Es gibt philosophiehistorische Hinweise, die auch Bausteine bieten könnten für ein systematisches Bemühen um eine Philosophie des Nein. Der bekannte Bonner Philosoph Heinz Robert Schlette bietet in seinem Buch „Notwendige Verneinungen“ (DJRE Verlag, Königswiner, 2010) einige Hinweise: Die Philosophie der Aufklärung hat sich als NEIN- Sagen verstanden, betont er. Ohne das Nein zum autoritären Regime, zum ancien régime, hätte es keine Französische Revolution gegeben. Später wird Albert Camus den rebellischen Menschen (l homme révolté) als den Menschen definieren, der Nein sagt.

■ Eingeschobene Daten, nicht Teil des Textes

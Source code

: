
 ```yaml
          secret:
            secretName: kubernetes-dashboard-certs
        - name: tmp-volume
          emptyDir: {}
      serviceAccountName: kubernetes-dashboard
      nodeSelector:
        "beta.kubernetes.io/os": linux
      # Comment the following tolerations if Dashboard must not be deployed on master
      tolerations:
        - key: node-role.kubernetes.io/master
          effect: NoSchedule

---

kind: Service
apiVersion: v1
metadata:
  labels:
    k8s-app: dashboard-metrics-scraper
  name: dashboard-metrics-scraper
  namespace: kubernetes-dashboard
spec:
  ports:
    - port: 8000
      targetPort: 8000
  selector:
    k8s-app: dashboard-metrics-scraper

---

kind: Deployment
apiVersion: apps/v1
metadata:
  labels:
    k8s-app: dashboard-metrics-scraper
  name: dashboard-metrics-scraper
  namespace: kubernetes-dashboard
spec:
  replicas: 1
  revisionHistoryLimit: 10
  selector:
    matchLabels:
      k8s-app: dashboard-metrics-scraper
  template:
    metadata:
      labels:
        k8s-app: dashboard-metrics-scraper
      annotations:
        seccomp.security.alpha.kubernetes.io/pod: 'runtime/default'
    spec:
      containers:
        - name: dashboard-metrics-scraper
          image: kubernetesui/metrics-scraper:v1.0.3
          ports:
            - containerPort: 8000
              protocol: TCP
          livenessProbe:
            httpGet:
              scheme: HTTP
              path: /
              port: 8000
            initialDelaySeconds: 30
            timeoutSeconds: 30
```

Wer das NEIN als Grundvollzug des Philosophierens thematisiert, folgt einer Erkenntnis, die manche vielleicht selbstverständlich, „banal“ finden. Philosophieren bezieht sich aber immer auf das angeblich Selbstverständliche, angeblich so Vertraute, und es zeigt dann aber, wie befremdlich und neu das Vertraute dann doch in vertiefter Reflexion ist.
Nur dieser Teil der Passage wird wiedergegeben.